▸ **Problem details**
Since the pictures are not wanted, copy only the text of every record exactly.

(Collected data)
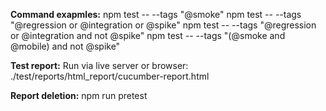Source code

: **Command exapmles:**
npm test -- --tags "@smoke"
npm test -- --tags "@regression or @integration or @spike"
npm test -- --tags "@regression or @integration and not @spike"
npm test -- --tags "(@smoke and @mobile) and not @spike"

**Test report:**
Run via live server or browser: ./test/reports/html_report/cucumber-report.html 

**Report deletion:**
npm run pretest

▸ **Answer box**
Source code

: **Command exapmles:**
npm test -- --tags "@smoke"
npm test -- --tags "@regression or @integration or @spike"
npm test -- --tags "@regression or @integration and not @spike"
npm test -- --tags "(@smoke and @mobile) and not @spike"

**Test report:**
Run via live server or browser: ./test/reports/html_report/cucumber-report.html 

**Report deletion:**
npm run pretest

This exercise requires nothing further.